> _Work to complete_:
When you reach the line containing "- If your app relies on a" in the records below, start copying exactly, and stop once you have copied the line containing "- If you are".

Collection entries

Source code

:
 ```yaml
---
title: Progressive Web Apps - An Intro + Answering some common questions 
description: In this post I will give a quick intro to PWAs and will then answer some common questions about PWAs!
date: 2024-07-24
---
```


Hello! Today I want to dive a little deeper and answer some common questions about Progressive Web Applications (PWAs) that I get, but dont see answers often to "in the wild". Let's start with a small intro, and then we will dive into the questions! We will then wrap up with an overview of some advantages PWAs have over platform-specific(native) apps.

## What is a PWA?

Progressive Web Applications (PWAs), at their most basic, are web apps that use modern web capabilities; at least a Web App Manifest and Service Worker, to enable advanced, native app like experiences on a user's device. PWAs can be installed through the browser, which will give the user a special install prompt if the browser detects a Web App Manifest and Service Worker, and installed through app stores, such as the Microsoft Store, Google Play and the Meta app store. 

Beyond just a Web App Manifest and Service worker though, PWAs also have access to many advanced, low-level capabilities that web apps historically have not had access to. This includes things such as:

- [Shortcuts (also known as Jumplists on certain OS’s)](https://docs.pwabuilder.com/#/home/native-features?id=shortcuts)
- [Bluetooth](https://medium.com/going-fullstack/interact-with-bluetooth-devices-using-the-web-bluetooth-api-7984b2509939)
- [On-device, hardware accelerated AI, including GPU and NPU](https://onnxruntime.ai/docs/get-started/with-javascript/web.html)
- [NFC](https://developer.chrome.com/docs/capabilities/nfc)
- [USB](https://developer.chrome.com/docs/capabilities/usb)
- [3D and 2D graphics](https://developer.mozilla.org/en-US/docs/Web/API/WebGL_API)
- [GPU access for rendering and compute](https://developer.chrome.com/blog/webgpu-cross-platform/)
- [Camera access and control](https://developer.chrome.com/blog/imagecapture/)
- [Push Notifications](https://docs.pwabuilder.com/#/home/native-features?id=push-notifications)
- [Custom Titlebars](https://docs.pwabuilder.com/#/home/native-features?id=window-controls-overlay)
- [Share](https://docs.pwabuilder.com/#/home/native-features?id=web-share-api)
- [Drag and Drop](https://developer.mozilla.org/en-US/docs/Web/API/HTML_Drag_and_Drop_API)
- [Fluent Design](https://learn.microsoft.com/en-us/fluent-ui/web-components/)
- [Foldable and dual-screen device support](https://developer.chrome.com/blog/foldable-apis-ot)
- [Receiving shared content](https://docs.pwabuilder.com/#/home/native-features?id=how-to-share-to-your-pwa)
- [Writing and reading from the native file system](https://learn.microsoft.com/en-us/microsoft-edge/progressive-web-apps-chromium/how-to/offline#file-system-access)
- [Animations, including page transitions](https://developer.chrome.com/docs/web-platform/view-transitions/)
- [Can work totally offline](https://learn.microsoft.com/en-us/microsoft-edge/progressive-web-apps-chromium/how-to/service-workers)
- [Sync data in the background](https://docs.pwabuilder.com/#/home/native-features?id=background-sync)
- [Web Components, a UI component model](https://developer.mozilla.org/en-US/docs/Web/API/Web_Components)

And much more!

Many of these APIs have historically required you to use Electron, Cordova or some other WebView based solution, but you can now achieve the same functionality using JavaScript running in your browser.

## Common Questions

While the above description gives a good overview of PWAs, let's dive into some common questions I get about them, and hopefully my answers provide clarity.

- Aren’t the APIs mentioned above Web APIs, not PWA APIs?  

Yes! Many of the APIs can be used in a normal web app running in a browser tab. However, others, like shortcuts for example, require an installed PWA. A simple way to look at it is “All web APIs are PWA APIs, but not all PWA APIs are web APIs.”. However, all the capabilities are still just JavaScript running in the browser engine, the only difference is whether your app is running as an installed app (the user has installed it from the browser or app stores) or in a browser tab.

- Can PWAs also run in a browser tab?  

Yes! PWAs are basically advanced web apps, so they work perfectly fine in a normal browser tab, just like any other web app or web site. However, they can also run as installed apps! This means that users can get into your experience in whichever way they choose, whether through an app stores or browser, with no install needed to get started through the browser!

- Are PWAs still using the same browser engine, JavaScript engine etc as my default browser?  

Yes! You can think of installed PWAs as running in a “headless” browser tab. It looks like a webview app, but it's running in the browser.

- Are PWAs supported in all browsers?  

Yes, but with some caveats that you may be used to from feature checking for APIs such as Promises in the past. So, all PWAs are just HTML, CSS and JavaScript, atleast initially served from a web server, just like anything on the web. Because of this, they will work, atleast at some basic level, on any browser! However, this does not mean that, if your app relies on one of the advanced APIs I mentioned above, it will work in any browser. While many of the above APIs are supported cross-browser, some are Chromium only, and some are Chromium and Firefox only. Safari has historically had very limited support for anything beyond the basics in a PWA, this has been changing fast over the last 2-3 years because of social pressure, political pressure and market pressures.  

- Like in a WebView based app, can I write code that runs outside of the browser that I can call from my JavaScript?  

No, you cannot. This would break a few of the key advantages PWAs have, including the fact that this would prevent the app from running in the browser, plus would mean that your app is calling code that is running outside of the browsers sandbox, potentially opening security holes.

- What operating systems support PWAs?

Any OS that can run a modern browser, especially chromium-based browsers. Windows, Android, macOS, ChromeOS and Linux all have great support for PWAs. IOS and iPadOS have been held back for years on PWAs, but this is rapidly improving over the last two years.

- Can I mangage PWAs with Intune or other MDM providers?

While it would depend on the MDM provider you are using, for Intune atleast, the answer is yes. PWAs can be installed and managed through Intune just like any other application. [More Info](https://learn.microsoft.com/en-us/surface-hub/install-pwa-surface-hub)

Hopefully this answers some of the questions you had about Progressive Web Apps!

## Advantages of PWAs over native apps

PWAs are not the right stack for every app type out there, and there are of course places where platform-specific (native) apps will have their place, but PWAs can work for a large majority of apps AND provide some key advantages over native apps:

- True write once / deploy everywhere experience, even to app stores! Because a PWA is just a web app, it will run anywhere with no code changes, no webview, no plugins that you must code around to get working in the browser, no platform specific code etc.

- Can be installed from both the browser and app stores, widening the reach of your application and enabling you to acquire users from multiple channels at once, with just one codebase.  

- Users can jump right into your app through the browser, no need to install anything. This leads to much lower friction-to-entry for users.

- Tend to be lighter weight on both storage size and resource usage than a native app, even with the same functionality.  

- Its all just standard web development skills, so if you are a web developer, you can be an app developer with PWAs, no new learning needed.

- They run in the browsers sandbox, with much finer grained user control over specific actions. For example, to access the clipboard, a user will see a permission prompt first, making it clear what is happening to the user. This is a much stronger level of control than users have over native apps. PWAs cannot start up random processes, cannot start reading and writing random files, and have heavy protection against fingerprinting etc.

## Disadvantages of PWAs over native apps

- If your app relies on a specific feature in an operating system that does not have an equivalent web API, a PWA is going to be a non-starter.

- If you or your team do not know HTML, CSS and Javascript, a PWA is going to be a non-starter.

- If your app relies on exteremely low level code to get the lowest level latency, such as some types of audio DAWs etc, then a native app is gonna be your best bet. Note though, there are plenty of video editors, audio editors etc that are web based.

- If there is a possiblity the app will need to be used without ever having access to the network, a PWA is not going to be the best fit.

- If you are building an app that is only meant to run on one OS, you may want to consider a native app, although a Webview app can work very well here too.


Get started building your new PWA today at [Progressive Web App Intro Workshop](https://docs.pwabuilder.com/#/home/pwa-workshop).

> _Solved problem_:
- If your app relies on a specific feature in an operating system that does not have an equivalent web API, a PWA is going to be a non-starter.

- If you or your team do not know HTML, CSS and Javascript, a PWA is going to be a non-starter.

- If your app relies on exteremely low level code to get the lowest level latency, such as some types of audio DAWs etc, then a native app is gonna be your best bet. Note though, there are plenty of video editors, audio editors etc that are web based.

- If there is a possiblity the app will need to be used without ever having access to the network, a PWA is not going to be the best fit.

- If you are building an app that is only meant to run on one OS, you may want to consider a native app, although a Webview app can work very well here too.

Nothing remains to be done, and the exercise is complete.